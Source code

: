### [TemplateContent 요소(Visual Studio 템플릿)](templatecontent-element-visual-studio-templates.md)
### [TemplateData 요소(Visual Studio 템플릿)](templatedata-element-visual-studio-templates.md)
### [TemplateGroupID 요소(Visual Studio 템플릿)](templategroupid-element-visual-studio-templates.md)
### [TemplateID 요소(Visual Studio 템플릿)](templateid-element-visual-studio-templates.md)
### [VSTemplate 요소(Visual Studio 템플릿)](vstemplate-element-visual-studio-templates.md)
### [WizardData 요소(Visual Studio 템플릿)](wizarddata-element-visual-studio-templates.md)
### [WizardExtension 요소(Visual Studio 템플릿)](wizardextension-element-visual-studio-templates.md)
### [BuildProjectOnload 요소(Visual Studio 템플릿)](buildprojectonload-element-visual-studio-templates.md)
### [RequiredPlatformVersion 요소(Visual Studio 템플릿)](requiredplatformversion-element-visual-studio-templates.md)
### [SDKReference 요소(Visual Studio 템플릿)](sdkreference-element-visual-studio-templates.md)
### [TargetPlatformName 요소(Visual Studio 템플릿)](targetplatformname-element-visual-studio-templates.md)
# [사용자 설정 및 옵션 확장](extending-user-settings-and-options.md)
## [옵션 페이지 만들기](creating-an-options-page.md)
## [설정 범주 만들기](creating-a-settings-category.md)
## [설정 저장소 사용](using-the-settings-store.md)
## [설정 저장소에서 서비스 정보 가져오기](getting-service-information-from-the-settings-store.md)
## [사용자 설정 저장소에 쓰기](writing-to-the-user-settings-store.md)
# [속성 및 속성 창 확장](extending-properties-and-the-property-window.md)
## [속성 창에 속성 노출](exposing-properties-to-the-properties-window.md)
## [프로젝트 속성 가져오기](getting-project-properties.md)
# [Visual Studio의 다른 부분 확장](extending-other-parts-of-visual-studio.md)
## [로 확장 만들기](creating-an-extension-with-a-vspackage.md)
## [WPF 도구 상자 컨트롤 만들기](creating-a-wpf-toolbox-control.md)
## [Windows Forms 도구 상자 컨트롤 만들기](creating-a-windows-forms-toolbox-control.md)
========================================================================
Task
All of the material must be written out again exactly.

Exercise response
Source code

:### [TemplateContent 요소(Visual Studio 템플릿)](templatecontent-element-visual-studio-templates.md)
### [TemplateData 요소(Visual Studio 템플릿)](templatedata-element-visual-studio-templates.md)
### [TemplateGroupID 요소(Visual Studio 템플릿)](templategroupid-element-visual-studio-templates.md)
### [TemplateID 요소(Visual Studio 템플릿)](templateid-element-visual-studio-templates.md)
### [VSTemplate 요소(Visual Studio 템플릿)](vstemplate-element-visual-studio-templates.md)
### [WizardData 요소(Visual Studio 템플릿)](wizarddata-element-visual-studio-templates.md)
### [WizardExtension 요소(Visual Studio 템플릿)](wizardextension-element-visual-studio-templates.md)
### [BuildProjectOnload 요소(Visual Studio 템플릿)](buildprojectonload-element-visual-studio-templates.md)
### [RequiredPlatformVersion 요소(Visual Studio 템플릿)](requiredplatformversion-element-visual-studio-templates.md)
### [SDKReference 요소(Visual Studio 템플릿)](sdkreference-element-visual-studio-templates.md)
### [TargetPlatformName 요소(Visual Studio 템플릿)](targetplatformname-element-visual-studio-templates.md)
# [사용자 설정 및 옵션 확장](extending-user-settings-and-options.md)
## [옵션 페이지 만들기](creating-an-options-page.md)
## [설정 범주 만들기](creating-a-settings-category.md)
## [설정 저장소 사용](using-the-settings-store.md)
## [설정 저장소에서 서비스 정보 가져오기](getting-service-information-from-the-settings-store.md)
## [사용자 설정 저장소에 쓰기](writing-to-the-user-settings-store.md)
# [속성 및 속성 창 확장](extending-properties-and-the-property-window.md)
## [속성 창에 속성 노출](exposing-properties-to-the-properties-window.md)
## [프로젝트 속성 가져오기](getting-project-properties.md)
# [Visual Studio의 다른 부분 확장](extending-other-parts-of-visual-studio.md)
## [로 확장 만들기](creating-an-extension-with-a-vspackage.md)
## [WPF 도구 상자 컨트롤 만들기](creating-a-wpf-toolbox-control.md)
## [Windows Forms 도구 상자 컨트롤 만들기](creating-a-windows-forms-toolbox-control.md)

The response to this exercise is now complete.